For most investors, diversification means spreading risk. As a portfolio grows, it increasingly means managing tax cost — because every rebalance, every gain, every distribution carries a drag that compounds over time. How you hold your investments starts to matter as much as what you hold. The tools to address it exist, but they require a different kind of portfolio construction.

Two areas where that difference matters most: what sits alongside public equities, and how you hold the public equities themselves.

🔹 On the alternatives side, institutional portfolios have allocated 20–30% to private credit, venture, infrastructure, and real assets for decades — accessing different return drivers than public equities alone. Cambridge Associates research suggests diversified portfolios that include private assets historically have produced similar or higher returns with different risk profiles than public-only portfolios. And the access has caught up — interval funds, non-traded BDCs, and qualified purchaser vehicles now make these allocations practical without a $50M minimum.
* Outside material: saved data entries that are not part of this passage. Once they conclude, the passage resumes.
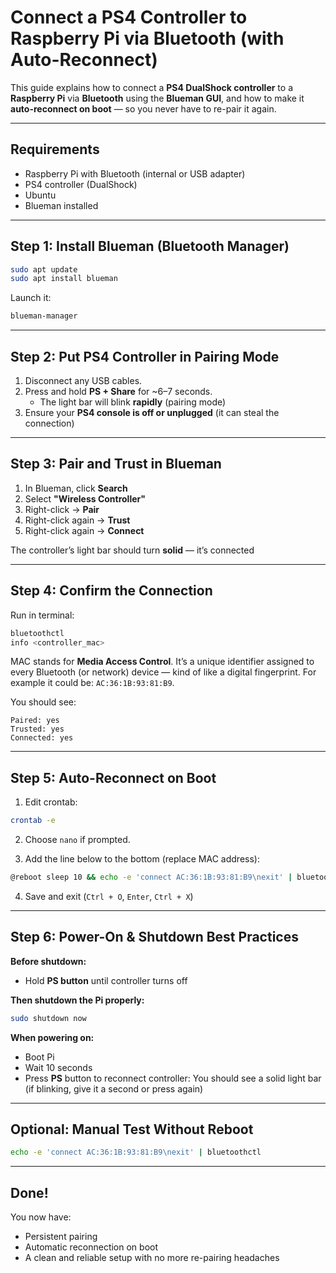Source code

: # Connect a PS4 Controller to Raspberry Pi via Bluetooth (with Auto-Reconnect)

This guide explains how to connect a **PS4 DualShock controller** to a **Raspberry Pi** via **Bluetooth** using the **Blueman GUI**, and how to make it **auto-reconnect on boot** — so you never have to re-pair it again.

---

## Requirements

- Raspberry Pi with Bluetooth (internal or USB adapter)
- PS4 controller (DualShock)
- Ubuntu
- Blueman installed

---

## Step 1: Install Blueman (Bluetooth Manager)

```bash
sudo apt update
sudo apt install blueman
```

Launch it:
```bash
blueman-manager
```

---

## Step 2: Put PS4 Controller in Pairing Mode

1. Disconnect any USB cables.
2. Press and hold **PS + Share** for ~6–7 seconds.
   - The light bar will blink **rapidly** (pairing mode)
3. Ensure your **PS4 console is off or unplugged** (it can steal the connection)

---

## Step 3: Pair and Trust in Blueman

1. In Blueman, click **Search**
2. Select **"Wireless Controller"**
3. Right-click → **Pair**
4. Right-click again → **Trust**
5. Right-click again → **Connect**

The controller’s light bar should turn **solid** — it’s connected 

---

## Step 4: Confirm the Connection

Run in terminal:
```bash
bluetoothctl
info <controller_mac>
```

MAC stands for **Media Access Control**. It’s a unique identifier assigned to every Bluetooth (or network) device — kind of like a digital fingerprint.
For example it could be: `AC:36:1B:93:81:B9`.


You should see:
```
Paired: yes
Trusted: yes
Connected: yes
```

---

## Step 5: Auto-Reconnect on Boot

1. Edit crontab:
```bash
crontab -e
```

2. Choose `nano` if prompted.

3. Add the line below to the bottom (replace MAC address):
```bash
@reboot sleep 10 && echo -e 'connect AC:36:1B:93:81:B9\nexit' | bluetoothctl
```

4. Save and exit (`Ctrl + O`, `Enter`, `Ctrl + X`)

---

## Step 6: Power-On & Shutdown Best Practices

**Before shutdown:**
- Hold **PS button** until controller turns off

**Then shutdown the Pi properly:**
```bash
sudo shutdown now
```

**When powering on:**
- Boot Pi
- Wait 10 seconds
- Press **PS** button to reconnect controller: You should see a solid light bar (if blinking, give it a second or press again)

---

## Optional: Manual Test Without Reboot

```bash
echo -e 'connect AC:36:1B:93:81:B9\nexit' | bluetoothctl
```

---

## Done!

You now have:
- Persistent pairing
- Automatic reconnection on boot
- A clean and reliable setup with no more re-pairing headaches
🔹 On the public equity side, there are structural advantages available at scale. One is direct indexing — instead of owning an ETF, you hold the individual stocks that make up the index in a separately managed account. The benefit is systematic tax-loss harvesting. Individual positions drift in and out of losses constantly, even when the index is flat or up. Selling those losses and replacing them with correlated positions generates realized losses you can use to offset gains elsewhere in the portfolio.

Another option is a 130/30 long-short strategy, where you go 130% long and 30% short within the same portfolio. The short positions offer alpha generation and tax flexibility while maintaining net market exposure.

For California or New York residents facing a combined federal and state rate above 37%, these approaches can add 1–2% in annual after-tax value. Over a decade on, say, a $5M equity sleeve, that compounds into real savings, though the smaller the portfolio, the more operational costs erode the benefit. Portfolio construction is one of the few areas where intentional structure pays for itself — if the portfolio is large enough to support it.

For educational purposes only. Not tax, legal, or investment advice.